J Korean Soc Magn Reson Med.  2014 Jun;18(2):157-166. 10.13104/jksmrm.2014.18.2.157.

The Difference in Diagnostic Performance for Detection of Supraspinatus Tendon Tears by Adding Angled Oblique Sagittal Plane Image to the Routine Shoulder MRI

Affiliations
  • 1Department of Radiology, Soonchunhyang University Hospital, Seoul, Korea. reonora@schmc.ac.kr
  • 2Department of Radiology, Soonchunhyang University Hospital, Bucheon, Korea.

Abstract

PURPOSE
The purpose of this study is to determine whether adding an angled oblique sagittal plane to the routine shoulder MRI improves the diagnostic performance in the evaluation of supraspinatus tendon tears with arthroscopic correlation.
MATERIALS AND METHODS
The study included 121 patients who had a shoulder MRI followed by arthroscopy. Two radiologists separately evaluated the supraspinatus tendon for tears on shoulder MRI either with or without the angled oblique sagittal images. Arthroscopy was used as the reference standard. The sensitivity and specificity for diagnosing supraspinatus tendon tears were calculated and compared by using McNemar test. Interobserver and intertechnique variability in the interpretation of supraspinatus tendon tears were calculated as a kappa value.
RESULTS
Adding the angled oblique sagittal images to the standard shoulder MRI showed improvement in the sensitivity for diagnosing full-thickness supraspinatus tendon tears and also in the sensitivity, specificity and accuracy for the detection of partial-thickness tears. However, there was no statistically significant difference in all of them between with and without the angled set. Interobserver agreement was substantial to almost perfect and intertechnique agreement was moderate.
CONCLUSION
Adding an angled oblique sagittal plane image to the routine shoulder MRI showed no significantly different diagnostic performance in detecting the partial- and full-thickness supraspinatus tendon tears, compared to MRI without angled oblique sagittal plane.

Keyword

Shoulder joint; Rotator cuff; Tendon injuries; Magnetic resonance imaging (MRI)

MeSH Terms

Arthroscopy
Humans
Magnetic Resonance Imaging*
Rotator Cuff
Sensitivity and Specificity
Shoulder Joint
Shoulder*
Tendon Injuries
Tendons*

Figure

  • Fig. 1 Oblique coronal fat-suppressed fast spin-echo T2-weighted image (TR/TE, 4050/97) through the mid-glenoid fossa with the angled oblique sagittal image locations oriented perpendicular to the down-sloping lateral rotator cuff tendon (dashed lines).

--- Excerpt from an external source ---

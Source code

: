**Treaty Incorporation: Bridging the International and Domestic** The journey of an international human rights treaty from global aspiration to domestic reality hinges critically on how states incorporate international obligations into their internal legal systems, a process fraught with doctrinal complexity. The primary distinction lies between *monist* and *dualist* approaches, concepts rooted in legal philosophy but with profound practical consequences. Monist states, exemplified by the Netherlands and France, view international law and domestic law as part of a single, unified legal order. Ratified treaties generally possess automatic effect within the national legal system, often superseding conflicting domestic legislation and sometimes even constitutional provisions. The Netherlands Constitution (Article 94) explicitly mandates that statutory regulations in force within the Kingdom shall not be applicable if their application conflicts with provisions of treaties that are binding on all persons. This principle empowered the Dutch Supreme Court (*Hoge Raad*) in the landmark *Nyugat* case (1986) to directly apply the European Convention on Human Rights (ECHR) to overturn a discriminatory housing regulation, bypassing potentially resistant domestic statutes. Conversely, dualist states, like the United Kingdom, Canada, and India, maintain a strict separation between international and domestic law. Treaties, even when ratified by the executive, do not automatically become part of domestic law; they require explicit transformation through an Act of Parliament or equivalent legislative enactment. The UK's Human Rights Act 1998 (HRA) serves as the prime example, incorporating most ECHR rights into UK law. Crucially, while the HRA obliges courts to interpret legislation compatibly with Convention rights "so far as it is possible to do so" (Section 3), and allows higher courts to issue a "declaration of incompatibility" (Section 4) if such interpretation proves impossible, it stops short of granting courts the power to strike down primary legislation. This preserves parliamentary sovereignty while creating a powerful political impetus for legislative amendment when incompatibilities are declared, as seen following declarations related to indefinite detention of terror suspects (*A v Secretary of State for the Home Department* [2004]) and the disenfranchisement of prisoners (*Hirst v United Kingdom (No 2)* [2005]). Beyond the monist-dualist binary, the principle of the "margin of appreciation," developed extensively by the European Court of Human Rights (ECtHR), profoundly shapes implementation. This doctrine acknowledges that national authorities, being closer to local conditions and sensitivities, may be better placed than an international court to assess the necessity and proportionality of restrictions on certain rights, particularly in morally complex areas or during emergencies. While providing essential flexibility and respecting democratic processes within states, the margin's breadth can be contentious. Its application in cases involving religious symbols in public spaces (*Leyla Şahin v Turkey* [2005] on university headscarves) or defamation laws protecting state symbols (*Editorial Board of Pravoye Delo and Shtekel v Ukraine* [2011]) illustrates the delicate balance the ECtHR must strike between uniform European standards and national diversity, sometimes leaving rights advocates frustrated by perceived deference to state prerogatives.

  • Fig. 2 A 54-year-old women with a full-thickness supraspinatus tendon tear at arthroscopy. Oblique sagittal T2-weighted image (a) and oblique coronal fat-suppressed T2-weighted image (b) showed a focal area of increased signal (arrowheads) within the articular surface of the tendon. Angled oblique sagittal T2-weighted image showed linear high signal (arrowheads) extending from the articular to the bursal surface of the tendon (c). Arthroscopy confirmed the full-thickness supraspinatus tendon tear and repair was done (d).

  • Fig. 3 The false-positive partial-thickness tear of the supraspinatus tendon in 48-year-old women. Oblique sagittal T2-weighted image (a) and oblique coronal fat-suppressed T2-weighted image (b) showed a faint area of increased signal (arrow) within the bursal surface of the tendon. Angled oblique sagittal T2-weighted image also showed a faint increased signal (arrow) (c). This was scored as a partial-thickness tear by reader 1 and 2, however, there was impingement syndrome with no rotator cuff tear at arthroscopy (d).

  • Fig. 4 The false-negative partial-thickness tear of the supraspinatus tendon in 39-year-old man. Oblique sagittal T2-weighted image (a) and oblique coronal fat-suppressed T2-weighted image (b) showed intrasubstance with increased signal intensity (within the dashed line), which is lower than the signal intensity of the joint fluid. Angled oblique sagittal T2-weighted image showed a diffuse area of intermediate signal intensity (within the dashed line) (c). This patient was suggested with fraying of supraspinatus tendon with findings of underlying rotator cuff impingement at MRI by reader 1 and 2. However, articular view at arthroscopy showed the partialthickness tear at the articular surface of the supraspinatus tendon (arrow) (d).